Labour politicians should be ashamed of themselves and the Labour leadership should be ashamed of itself for digging this hole. This is why I am a Conservative. This is why I believe the Conservative way is the best way forward for this country. We want, and I want, enterprise to bloom and succeed so that opportunities are available for everyone in our society.
Turning to the Budget, I welcome the reduction in corporation tax; it makes Britain a more impressive and attractive place in which to invest. I welcome the increase in the tax-free threshold that will allow lower earners to keep more of their money and encourage people off the benefits that Labour created and into meaningful work. I also welcome the capital gains tax relief that will encourage further investment in business and create more jobs. Above all, I welcome the reduction in employers’ national insurance for smaller businesses that are taking on new employees. The direction of travel is good, and we will look forward to digesting the details and examining the implementation in months to come.

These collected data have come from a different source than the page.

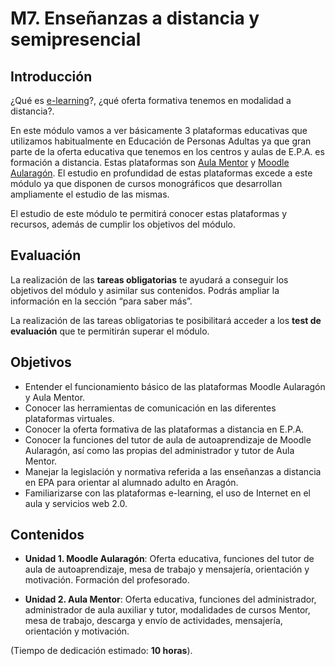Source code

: # M7.  Enseñanzas a distancia y semipresencial

## **Introducción**

¿Qué es [e-learning](http://es.wikipedia.org/wiki/Aprendizaje_electrónico)?, ¿qué oferta formativa tenemos en modalidad a distancia?.

En este módulo vamos a ver básicamente 3 plataformas educativas que utilizamos habitualmente en Educación de Personas Adultas ya que gran parte de la oferta educativa que tenemos en los centros y aulas de E.P.A. es formación a distancia. Estas plataformas son [Aula Mentor](http://www.aulamentor.es/) y [Moodle Aularagón](http://aula2.educa.aragon.es/moodle/). El estudio en profundidad de estas plataformas excede a este módulo ya que  disponen de cursos monográficos que desarrollan ampliamente el estudio de las mismas.

El estudio de este módulo te permitirá conocer estas plataformas y recursos, además de cumplir los objetivos del módulo.

## **Evaluación**

La realización de las **tareas obligatorias** te ayudará a conseguir los objetivos del módulo y asimilar sus contenidos. Podrás ampliar la información en la sección “para saber más”.

La realización de las tareas obligatorias te posibilitará acceder a los **test de evaluación** que te permitirán superar el módulo.

## Objetivos

* Entender el funcionamiento básico de las plataformas Moodle Aularagón y Aula Mentor.
* Conocer las herramientas de comunicación en las diferentes plataformas virtuales.
* Conocer la oferta formativa de las plataformas a distancia en E.P.A.
* Conocer la funciones del tutor de aula de autoaprendizaje de Moodle Aularagón, así como las propias del administrador y tutor de Aula Mentor.
* Manejar la legislación y normativa referida a las enseñanzas a distancia en EPA para orientar al alumnado adulto en Aragón.
* Familiarizarse con las plataformas e-learning, el uso de Internet en el aula y servicios web 2.0.

## Contenidos

* **Unidad 1. Moodle Aularagón**: Oferta educativa, funciones del tutor de aula de autoaprendizaje, mesa de trabajo y mensajería, orientación y motivación. Formación del profesorado.

* **Unidad 2. Aula Mentor**: Oferta educativa, funciones del administrador, administrador de aula auxiliar y tutor, modalidades de cursos Mentor, mesa de trabajo, descarga y envío de actividades, mensajería, orientación y motivación.

\(Tiempo de dedicación estimado: **10 horas**\).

In conclusion, I want to see our nation self-confident and at ease with itself, and my vision is of a Britain where people can succeed through hard work. Whether someone is first, third or 300th generation British, I want them to know that the Government are on their side. Business is the engine of the economy and social mobility, and a path to a better life. It gives people the chance to better themselves and forge a better future for their families.